On the road, preliminary statistics showed the number of highway fatalities grew to 188 compared to 169 in 2005, and highway officials continued to be concerned about the trend toward older riders dying on motorcycles.

The 23 motorcycle fatalities represented the biggest number in a decade, and only seven of the victims were younger than 40, officials said.

One of the problems continues to be that older riders are getting back on motorcycles for the first time since their younger years without any additional instruction, said Lauren Stewart, director of the Maine Bureau of Highway Safety.

“They’re getting back on their bikes with little training, they’re going too fast, and they’re drinking,” she said. “Those, primarily, are the causes.”
The state plans to launch a public awareness campaign this spring targeting both riders and motorists to increase their awareness of motorcycle safety, she said.

The deadliest crash on Maine roads in 2006 involved not a motorcycle but a pair of cars colliding on icy Route 122 in Poland.

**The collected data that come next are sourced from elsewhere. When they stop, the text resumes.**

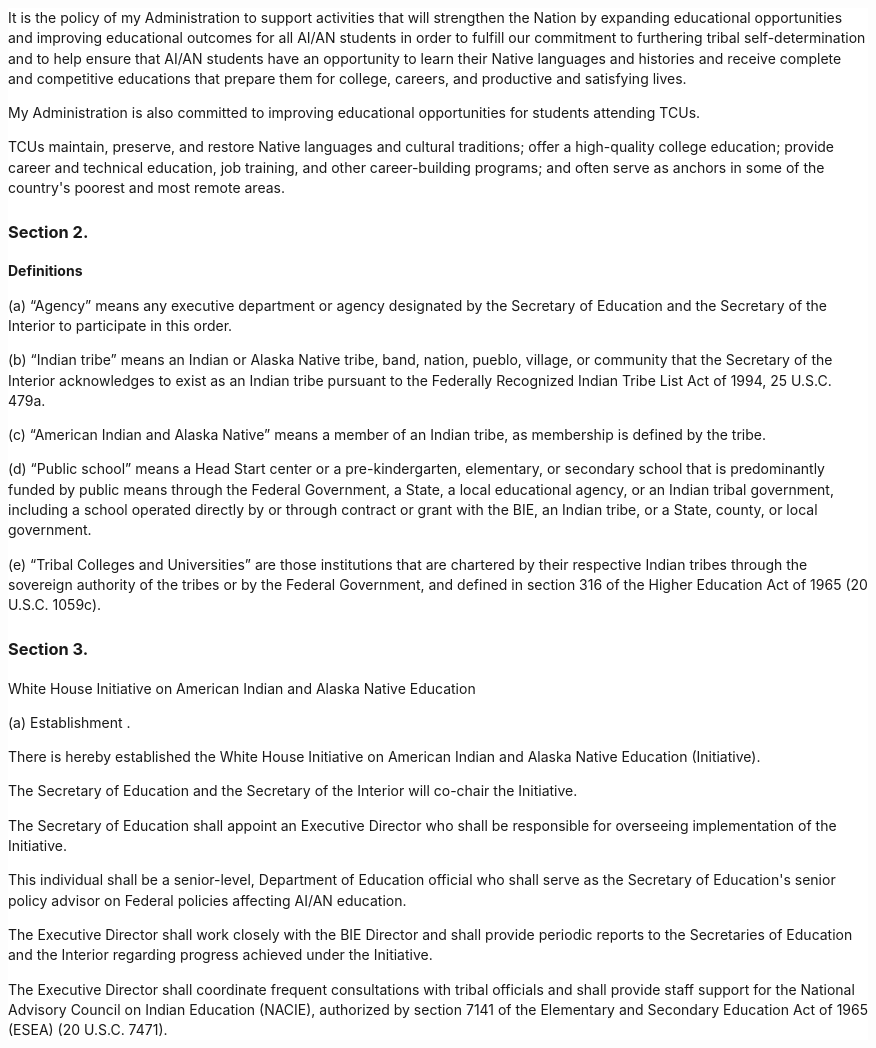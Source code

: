 It is the policy of my Administration to support activities that will strengthen the Nation by expanding educational opportunities and improving educational outcomes for all AI/AN students in order to fulfill our commitment to furthering tribal self-determination and to help ensure that AI/AN students have an opportunity to learn their Native languages and histories and receive complete and competitive educations that prepare them for college, careers, and productive and satisfying lives.

My Administration is also committed to improving educational opportunities for students attending TCUs.

TCUs maintain, preserve, and restore Native languages and cultural traditions; offer a high-quality college education; provide career and technical education, job training, and other career-building programs; and often serve as anchors in some of the country's poorest and most remote areas.
### Section 2.

**Definitions**

(a) “Agency” means any executive department or agency designated by the Secretary of Education and the Secretary of the Interior to participate in this order.

(b) “Indian tribe” means an Indian or Alaska Native tribe, band, nation, pueblo, village, or community that the Secretary of the Interior acknowledges to exist as an Indian tribe pursuant to the Federally Recognized Indian Tribe List Act of 1994, 25 U.S.C. 479a.

(c) “American Indian and Alaska Native” means a member of an Indian tribe, as membership is defined by the tribe.

(d) “Public school” means a Head Start center or a pre-kindergarten, elementary, or secondary school that is predominantly funded by public means through the Federal Government, a State, a local educational agency, 
or an Indian tribal government, including a school operated directly by or through contract or grant with the BIE, an Indian tribe, or a State, county, or local government.

(e) “Tribal Colleges and Universities” are those institutions that are chartered by their respective Indian tribes through the sovereign authority of the tribes or by the Federal Government, and defined in section 316 of the Higher Education Act of 1965 (20 U.S.C. 1059c).
### Section 3.

White House Initiative on American Indian and Alaska Native Education

(a) Establishment
.

There is hereby established the White House Initiative on American Indian and Alaska Native Education (Initiative).

The Secretary of Education and the Secretary of the Interior will co-chair the Initiative.

The Secretary of Education shall appoint an Executive Director who shall be responsible for overseeing implementation of the Initiative.

This individual shall be a senior-level, Department of Education official who shall serve as the Secretary of Education's senior policy advisor on Federal policies affecting AI/AN education.

The Executive Director shall work closely with the BIE Director and shall provide periodic reports to the Secretaries of Education and the Interior regarding progress achieved under the Initiative.

The Executive Director shall coordinate frequent consultations with tribal officials and shall provide staff support for the National Advisory Council on Indian Education (NACIE), authorized by section 7141 of the Elementary and Secondary Education Act of 1965 (ESEA) (20 U.S.C. 7471).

Killed in the violent collision early on Dec. 24 were six people, including four recent high school graduates. Six or more people have died in highway crashes only six times since Maine began keeping records in 1935, said Stephen McCausland of the Maine Department of Public Safety.

The average number of annual highway deaths this decade has been 202. The lowest number of highway deaths was 166 in 1982; the highest number was 276 in 1970.

As for homicides, the number grew from 19 in 2005 to 21 in 2006 and was punctuated by two incidents that garnered international news coverage.
A 19-year-old Canadian man killed two men on the state’s sex offender registry at their homes in Milo and Corinth on Easter Morning before taking a bus to Boston, where he killed himself after being tracked down by police.
And a cook was charged with killing three women at a bed and breakfast in Newry and a man in Upton over the Labor Day weekend.

The Newry killing, in particular, was extremely unusual, McCausland noted. The last time four people were killed in Maine was in 1992 when a Portland man set fire to an apartment house, killing two men, a young mother and an infant.

On a brighter note, the number of fire deaths dropped to 15 compared to 23 the year before, McCausland said. The number of fire deaths came close to the state’s all-time low of 12 fire deaths recorded in 1995.

The worst fire tragedy occurred in Limestone in February, when three people who’d run out of heating oil died from a fire that started in the kitchen, where they’d been using a wood stove and kitchen stove for heat, officials said.
There also were separate incidents in Biddeford and Lewiston of children dying from fires started by playing with matches.

Maine Fire Marshal John Dean said there was no single factor behind the drop in fire deaths. “We are trying to put people in safe environments through our fire prevention efforts but some of it is just luck,” he said.